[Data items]
= Beginning of Section =

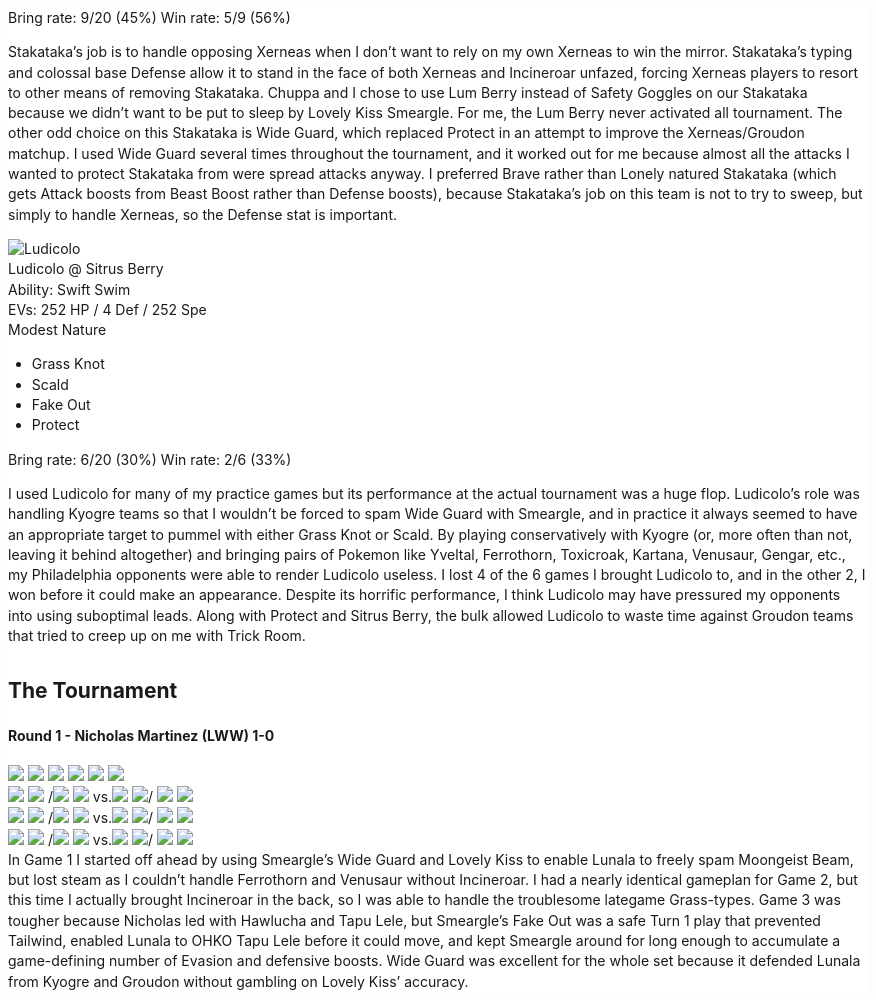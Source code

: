 Bring rate: 9/20 (45%)
Win rate: 5/9 (56%)

Stakataka’s job is to handle opposing Xerneas when I don’t want to rely on my own Xerneas to win the mirror. Stakataka’s typing and colossal base Defense allow it to stand in the face of both Xerneas and Incineroar unfazed, forcing Xerneas players to resort to other means of removing Stakataka. Chuppa and I chose to use Lum Berry instead of Safety Goggles on our Stakataka because we didn’t want to be put to sleep by Lovely Kiss Smeargle. For me, the Lum Berry never activated all tournament. The other odd choice on this Stakataka is Wide Guard, which replaced Protect in an attempt to improve the Xerneas/Groudon matchup. I used Wide Guard several times throughout the tournament, and it worked out for me because almost all the attacks I wanted to protect Stakataka from were spread attacks anyway. I preferred Brave rather than Lonely natured Stakataka (which gets Attack boosts from Beast Boost rather than Defense boosts), because Stakataka’s job on this team is not to try to sweep, but simply to handle Xerneas, so the Defense stat is important.

![Ludicolo](https://www.serebii.net/sunmoon/pokemon/272.png)  
Ludicolo @ Sitrus Berry  
Ability: Swift Swim  
EVs: 252 HP / 4 Def / 252 Spe  
Modest Nature  
- Grass Knot  
- Scald  
- Fake Out  
- Protect  

Bring rate: 6/20 (30%)
Win rate: 2/6 (33%)

I used Ludicolo for many of my practice games but its performance at the actual tournament was a huge flop. Ludicolo’s role was handling Kyogre teams so that I wouldn’t be forced to spam Wide Guard with Smeargle, and in practice it always seemed to have an appropriate target to pummel with either Grass Knot or Scald. By playing conservatively with Kyogre (or, more often than not, leaving it behind altogether) and bringing pairs of Pokemon like Yveltal, Ferrothorn, Toxicroak, Kartana, Venusaur, Gengar, etc., my Philadelphia opponents were able to render Ludicolo useless. I lost 4 of the 6 games I brought Ludicolo to, and in the other 2, I won before it could make an appearance. Despite its horrific performance, I think Ludicolo may have pressured my opponents into using suboptimal leads. Along with Protect and Sitrus Berry, the bulk allowed Ludicolo to waste time against Groudon teams that tried to creep up on me with Trick Room.

## The Tournament
#### Round 1 - Nicholas Martinez (LWW) 1-0  
![](https://www.serebii.net/pokedex-sm/icon/383.png) ![](https://www.serebii.net/pokedex-sm/icon/382.png) ![](https://www.serebii.net/pokedex-sm/icon/786.png) ![](https://www.serebii.net/pokedex-sm/icon/701.png) ![](https://www.serebii.net/pokedex-sm/icon/003.png) ![](https://www.serebii.net/pokedex-sm/icon/598.png)  
![](https://www.serebii.net/pokedex-sm/icon/792.png) ![](https://www.serebii.net/pokedex-sm/icon/235.png) /![](https://www.serebii.net/pokedex-sm/icon/716.png) ![](https://www.serebii.net/pokedex-sm/icon/272.png) vs.![](https://www.serebii.net/pokedex-sm/icon/786.png) ![](https://www.serebii.net/pokedex-sm/icon/598.png)/ ![](https://www.serebii.net/pokedex-sm/icon/383.png) ![](https://www.serebii.net/pokedex-sm/icon/003.png)  
![](https://www.serebii.net/pokedex-sm/icon/792.png) ![](https://www.serebii.net/pokedex-sm/icon/235.png) /![](https://www.serebii.net/pokedex-sm/icon/727.png) ![](https://www.serebii.net/pokedex-sm/icon/272.png) vs.![](https://www.serebii.net/pokedex-sm/icon/786.png) ![](https://www.serebii.net/pokedex-sm/icon/598.png)/ ![](https://www.serebii.net/pokedex-sm/icon/383.png) ![](https://www.serebii.net/pokedex-sm/icon/003.png)  
![](https://www.serebii.net/pokedex-sm/icon/792.png) ![](https://www.serebii.net/pokedex-sm/icon/235.png) /![](https://www.serebii.net/pokedex-sm/icon/727.png) ![](https://www.serebii.net/pokedex-sm/icon/272.png) vs.![](https://www.serebii.net/pokedex-sm/icon/786.png) ![](https://www.serebii.net/pokedex-sm/icon/701.png)/ ![](https://www.serebii.net/pokedex-sm/icon/598.png) ![](https://www.serebii.net/pokedex-sm/icon/382.png)  
In Game 1 I started off ahead by using Smeargle’s Wide Guard and Lovely Kiss to enable Lunala to freely spam Moongeist Beam, but lost steam as I couldn’t handle Ferrothorn and Venusaur without Incineroar. I had a nearly identical gameplan for Game 2, but this time I actually brought Incineroar in the back, so I was able to handle the troublesome lategame Grass-types. Game 3 was tougher because Nicholas led with Hawlucha and Tapu Lele, but Smeargle’s Fake Out was a safe Turn 1 play that prevented Tailwind, enabled Lunala to OHKO Tapu Lele before it could move, and kept Smeargle around for long enough to accumulate a game-defining number of Evasion and defensive boosts. Wide Guard was excellent for the whole set because it defended Lunala from Kyogre and Groudon without gambling on Lovely Kiss’ accuracy.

= End of Section =

- [ACTIVITY]: The answer consists of the records repeated exactly, without any images.

- [SOLUTION]:
Source code

: Bring rate: 9/20 (45%)
Win rate: 5/9 (56%)

Stakataka’s job is to handle opposing Xerneas when I don’t want to rely on my own Xerneas to win the mirror. Stakataka’s typing and colossal base Defense allow it to stand in the face of both Xerneas and Incineroar unfazed, forcing Xerneas players to resort to other means of removing Stakataka. Chuppa and I chose to use Lum Berry instead of Safety Goggles on our Stakataka because we didn’t want to be put to sleep by Lovely Kiss Smeargle. For me, the Lum Berry never activated all tournament. The other odd choice on this Stakataka is Wide Guard, which replaced Protect in an attempt to improve the Xerneas/Groudon matchup. I used Wide Guard several times throughout the tournament, and it worked out for me because almost all the attacks I wanted to protect Stakataka from were spread attacks anyway. I preferred Brave rather than Lonely natured Stakataka (which gets Attack boosts from Beast Boost rather than Defense boosts), because Stakataka’s job on this team is not to try to sweep, but simply to handle Xerneas, so the Defense stat is important.

![Ludicolo](https://www.serebii.net/sunmoon/pokemon/272.png)  
Ludicolo @ Sitrus Berry  
Ability: Swift Swim  
EVs: 252 HP / 4 Def / 252 Spe  
Modest Nature  
- Grass Knot  
- Scald  
- Fake Out  
- Protect  

Bring rate: 6/20 (30%)
Win rate: 2/6 (33%)

I used Ludicolo for many of my practice games but its performance at the actual tournament was a huge flop. Ludicolo’s role was handling Kyogre teams so that I wouldn’t be forced to spam Wide Guard with Smeargle, and in practice it always seemed to have an appropriate target to pummel with either Grass Knot or Scald. By playing conservatively with Kyogre (or, more often than not, leaving it behind altogether) and bringing pairs of Pokemon like Yveltal, Ferrothorn, Toxicroak, Kartana, Venusaur, Gengar, etc., my Philadelphia opponents were able to render Ludicolo useless. I lost 4 of the 6 games I brought Ludicolo to, and in the other 2, I won before it could make an appearance. Despite its horrific performance, I think Ludicolo may have pressured my opponents into using suboptimal leads. Along with Protect and Sitrus Berry, the bulk allowed Ludicolo to waste time against Groudon teams that tried to creep up on me with Trick Room.

## The Tournament
#### Round 1 - Nicholas Martinez (LWW) 1-0  
![](https://www.serebii.net/pokedex-sm/icon/383.png) ![](https://www.serebii.net/pokedex-sm/icon/382.png) ![](https://www.serebii.net/pokedex-sm/icon/786.png) ![](https://www.serebii.net/pokedex-sm/icon/701.png) ![](https://www.serebii.net/pokedex-sm/icon/003.png) ![](https://www.serebii.net/pokedex-sm/icon/598.png)  
![](https://www.serebii.net/pokedex-sm/icon/792.png) ![](https://www.serebii.net/pokedex-sm/icon/235.png) /![](https://www.serebii.net/pokedex-sm/icon/716.png) ![](https://www.serebii.net/pokedex-sm/icon/272.png) vs.![](https://www.serebii.net/pokedex-sm/icon/786.png) ![](https://www.serebii.net/pokedex-sm/icon/598.png)/ ![](https://www.serebii.net/pokedex-sm/icon/383.png) ![](https://www.serebii.net/pokedex-sm/icon/003.png)  
![](https://www.serebii.net/pokedex-sm/icon/792.png) ![](https://www.serebii.net/pokedex-sm/icon/235.png) /![](https://www.serebii.net/pokedex-sm/icon/727.png) ![](https://www.serebii.net/pokedex-sm/icon/272.png) vs.![](https://www.serebii.net/pokedex-sm/icon/786.png) ![](https://www.serebii.net/pokedex-sm/icon/598.png)/ ![](https://www.serebii.net/pokedex-sm/icon/383.png) ![](https://www.serebii.net/pokedex-sm/icon/003.png)  
![](https://www.serebii.net/pokedex-sm/icon/792.png) ![](https://www.serebii.net/pokedex-sm/icon/235.png) /![](https://www.serebii.net/pokedex-sm/icon/727.png) ![](https://www.serebii.net/pokedex-sm/icon/272.png) vs.![](https://www.serebii.net/pokedex-sm/icon/786.png) ![](https://www.serebii.net/pokedex-sm/icon/701.png)/ ![](https://www.serebii.net/pokedex-sm/icon/598.png) ![](https://www.serebii.net/pokedex-sm/icon/382.png)  
In Game 1 I started off ahead by using Smeargle’s Wide Guard and Lovely Kiss to enable Lunala to freely spam Moongeist Beam, but lost steam as I couldn’t handle Ferrothorn and Venusaur without Incineroar. I had a nearly identical gameplan for Game 2, but this time I actually brought Incineroar in the back, so I was able to handle the troublesome lategame Grass-types. Game 3 was tougher because Nicholas led with Hawlucha and Tapu Lele, but Smeargle’s Fake Out was a safe Turn 1 play that prevented Tailwind, enabled Lunala to OHKO Tapu Lele before it could move, and kept Smeargle around for long enough to accumulate a game-defining number of Evasion and defensive boosts. Wide Guard was excellent for the whole set because it defended Lunala from Kyogre and Groudon without gambling on Lovely Kiss’ accuracy.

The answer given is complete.